Getting familiar with common investment vehicles is an important step. While you probably have a general idea of what a stock is, you may not be aware of what an ETF is or the difference between individual stocks and ETFs, so let’s take a look.

What is a Stock?

When a corporation’s ownership is divided into portions, it means there is shared ownership of the company. The portions, or shares, are known as stock, and with publicly-held companies, this is what’s traded on stock exchanges like the New York Stock Exchange (NYSE) or the Nasdaq. By buying a stock, you are buying a portion of the company, and when you own a stock, you are an individual shareholder, laying claim to a portion of the company’s assets and earnings.

Companies issue shares to raise capital, which enables them to fund business operations. So when you buy stock in a company, you’re putting up your money to fund the business in exchange for a portion of a claim on future company earnings. In other words, you’re betting on the company’s executives to be able to create gains that will allow you to sell your shares at some point down the line—short or long-term—to recoup your investment and get a return.

What is an ETF?

ETF is short for exchange-traded fund. Like a stock, an ETF also trades on the stock exchange, but it doesn’t represent an individual share in a company. It’s a pooled investment fund, professionally managed, similar to a mutual fund, that purchases a diverse range of assets— stocks, commodities, bonds, and other securities—and places them into what’s referred to as a basket. For example, the ETF could represent a commodity, such as gold or oil, track a particular sector or index, like the S&P 500 or the Dow Jones Industrial Average, or include stocks and bonds that meet given criteria.

With an ETF, instead of buying shares in a company, as an investor, you would buy shares of the fund and the fund itself holds the underlying assets. But ETFs differ from mutual funds because you don’t have to buy it directly from the mutual fund company or use a full-service broker. In essence, an ETF trades and distributes dividends like a stock, but it is an investment vehicle that allows you to diversify your investments.

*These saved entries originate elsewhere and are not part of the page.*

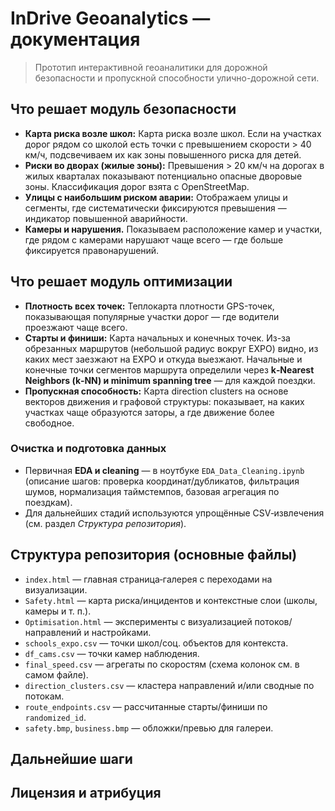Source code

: # InDrive Geoanalytics — документация

> Прототип интерактивной геоаналитики для дорожной безопасности и пропускной способности улично-дорожной сети.

## Что решает модуль безопасности
- **Карта риска возле школ:** Карта риска возле школ. Если на участках дорог рядом со школой есть точки с превышением скорости > 40 км/ч, подсвечиваем их как зоны повышенного риска для детей.
- **Риски во дворах (жилые зоны):** Превышения > 20 км/ч на дорогах в жилых кварталах показывают потенциально опасные дворовые зоны. Классификация дорог взята с OpenStreetMap.
- **Улицы с наибольшим риском аварии:** Отображаем улицы и сегменты, где систематически фиксируются превышения — индикатор повышенной аварийности.
- **Камеры и нарушения.** Показываем расположение камер и участки, где рядом с камерами нарушают чаще всего — где больше фиксируется правонарушений.

## Что решает модуль оптимизации
- **Плотность всех точек:** Теплокарта плотности GPS-точек, показывающая популярные участки дорог — где водители проезжают чаще всего.
- **Старты и финиши:** Карта начальных и конечных точек. Из-за обрезанных маршрутов (небольшой радиус вокруг EXPO) видно, из каких мест заезжают на EXPO и откуда выезжают. Начальные и конечные точки сегментов маршрута определили через **k‑Nearest Neighbors (k‑NN) и minimum spanning tree**  — для каждой поездки.
- **Пропускная способность:** Карта direction clusters на основе векторов движения и графовой структуры: показывает, на каких участках чаще образуются заторы, а где движение более свободное.


###  Очистка и подготовка данных
- Первичная **EDA и cleaning** — в ноутбуке `EDA_Data_Cleaning.ipynb` (описание шагов: проверка координат/дубликатов, фильтрация шумов, нормализация таймстемпов, базовая агрегация по поездкам).
- Для дальнейших стадий используются упрощённые CSV‑извлечения (см. раздел *Структура репозитория*).

## Структура репозитория (основные файлы)
- `index.html` — главная страница‑галерея с переходами на визуализации.
- `Safety.html` — карта риска/инцидентов и контекстные слои (школы, камеры и т. п.).
- `Optimisation.html` — эксперименты с визуализацией потоков/направлений и настройками.
- `schools_expo.csv` — точки школ/соц. объектов для контекста.
- `df_cams.csv` — точки камер наблюдения.
- `final_speed.csv` — агрегаты по скоростям (схема колонок см. в самом файле).
- `direction_clusters.csv` — кластера направлений и/или сводные по потокам.
- `route_endpoints.csv` — рассчитанные старты/финиши по `randomized_id`.
- `safety.bmp`, `business.bmp` — обложки/превью для галереи.


## Дальнейшие шаги 


## Лицензия и атрибуция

What are the Pros and Cons of an ETF vs. a Stock?

Understanding the benefits and drawbacks of investing in an ETF versus buying individual stocks can get complex, but it is important to know what the potential benefits are and what limitations can come into play.

Pros of investing in ETFs

The most obvious benefit of investing in ETFs is that the fund inherently brings more diversification to your portfolio than buying individual stock. By diversifying, you are spreading your risk, minimizing the impact of market volatility, and more easily obtaining an optimal allocation aligned with your financial goals.

Additionally, an ETF allows you to tap into the investment strategy of the fund. Rather than selecting individual stocks based on time-consuming research, you’re trading on investment strategies that you may not be able to do on your own with individual investments. And if you have a goal to gain access to a certain market or sector, an ETF can help you do that in a pre-packaged manner.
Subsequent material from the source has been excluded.